If you see errors related to BLAS/LAPACK libraries, see this StackOverflow post for guidance.

Pyenv and Poetry

If you see various errors thrown by Pyenv or Poetry, they can be hard to specifically diagnose and resolve. In this case, it often helps to remove those tools from the system completely. Follow these steps:

  1. Close your currently activated environment, if any: exit
  2. Uninstall Poetry: curl -sSL https://install.python-poetry.org | python3 - --uninstall
  3. Clear Poetry cache: rm -rf ~/.cache/pypoetry
  4. Clear pre-commit cache: rm -rf ~/.cache/pre-commit
  5. Switch to system Python shell: pyenv shell system
  6. Edit ~/.bashrc to remove the lines related to Pyenv configuration
  7. Remove Pyenv configuration and cache: rm -rf ~/.pyenv

After that, open a fresh shell session and run make setup-dev again.

Java

Officially, PySpark requires Java version 8 (a.k.a. 1.8) or above to work. However, if you have a very recent version of Java, you may experience issues, as it may introduce breaking changes that PySpark hasn't had time to integrate. For example, as of May 2023, PySpark did not work with Java 20.

If you are encountering problems with initialising a Spark session, try using Java 11.

Pre-commit

If you see an error message thrown by pre-commit, which looks like this (SyntaxError: Unexpected token '?'), followed by a JavaScript traceback, the issue is likely with your system NodeJS version.

One solution which can help in this case is to upgrade your system NodeJS version. However, this may not always be possible. For example, Ubuntu repository is several major versions behind the latest version as of July 2023.

Another solution which helps is to remove Node, NodeJS, and npm from your system entirely. In this case, pre-commit will not try to rely on a system version of NodeJS and will install its own, suitable one.

On Ubuntu, this can be done using sudo apt remove node nodejs npm, followed by sudo apt autoremove. But in some cases, depending on your existing installation, you may need to also manually remove some files. See this StackOverflow answer for guidance.

After running these commands, you are advised to open a fresh shell, and then also reinstall Pyenv and Poetry to make sure they pick up the changes (see relevant section above).

MacOS

Some functions on MacOS may throw a java error:

python3.10/site-packages/py4j/protocol.py:326: Py4JJavaError

This can be resolved by adding the follow line to your ~/.zshrc:

export OBJC_DISABLE_INITIALIZE_FORK_SAFETY=YES

Creating development dataproc cluster (OT users only)

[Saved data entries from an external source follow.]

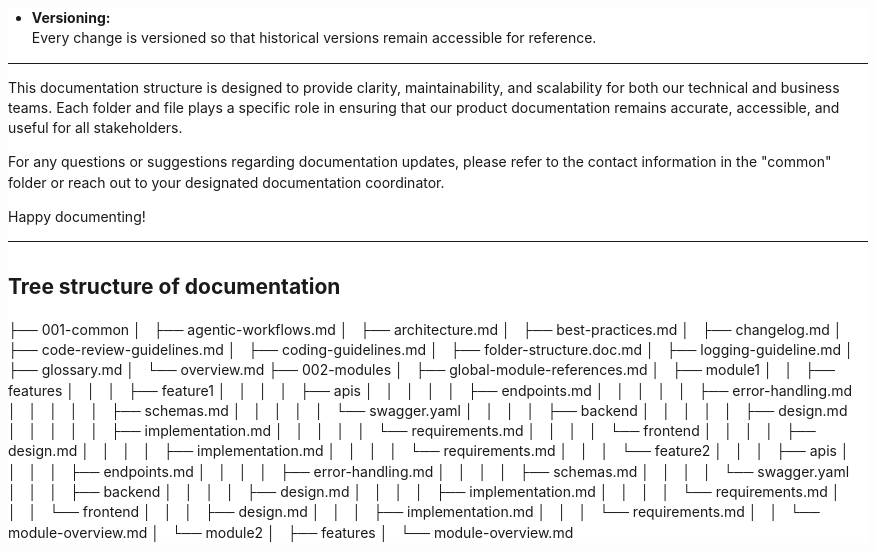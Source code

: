 - **Versioning:**  
  Every change is versioned so that historical versions remain accessible for reference.

---

This documentation structure is designed to provide clarity, maintainability, and scalability for both our technical and business teams. Each folder and file plays a specific role in ensuring that our product documentation remains accurate, accessible, and useful for all stakeholders.

For any questions or suggestions regarding documentation updates, please refer to the contact information in the "common" folder or reach out to your designated documentation coordinator.

Happy documenting!

---

## Tree structure of documentation

├── 001-common
│   ├── agentic-workflows.md
│   ├── architecture.md
│   ├── best-practices.md
│   ├── changelog.md
│   ├── code-review-guidelines.md
│   ├── coding-guidelines.md
│   ├── folder-structure.doc.md
│   ├── logging-guideline.md
│   ├── glossary.md
│   └── overview.md
├── 002-modules
│   ├── global-module-references.md
│   ├── module1
│   │   ├── features
│   │   │   ├── feature1
│   │   │   │   ├── apis
│   │   │   │   │   ├── endpoints.md
│   │   │   │   │   ├── error-handling.md
│   │   │   │   │   ├── schemas.md
│   │   │   │   │   └── swagger.yaml
│   │   │   │   ├── backend
│   │   │   │   │   ├── design.md
│   │   │   │   │   ├── implementation.md
│   │   │   │   │   └── requirements.md
│   │   │   │   └── frontend
│   │   │   │   ├── design.md
│   │   │   │   ├── implementation.md
│   │   │   │   └── requirements.md
│   │   │   └── feature2
│   │   │   ├── apis
│   │   │   │   ├── endpoints.md
│   │   │   │   ├── error-handling.md
│   │   │   │   ├── schemas.md
│   │   │   │   └── swagger.yaml
│   │   │   ├── backend
│   │   │   │   ├── design.md
│   │   │   │   ├── implementation.md
│   │   │   │   └── requirements.md
│   │   │   └── frontend
│   │   │   ├── design.md
│   │   │   ├── implementation.md
│   │   │   └── requirements.md
│   │   └── module-overview.md
│   └── module2
│   ├── features
│   └── module-overview.md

To start dataproc cluster in the development mode run

make create-dev-cluster

The command above will prepare 3 different resources:

  • gentropy package
  • cli script
  • cluster setup script

and based on the branch ref (for example dev) will create a namespaced folder under GCS (gs://genetics_etl_python_playground/initialisation/gentropy/dev) with the three files described above. These files will be then used to create the cluster environment.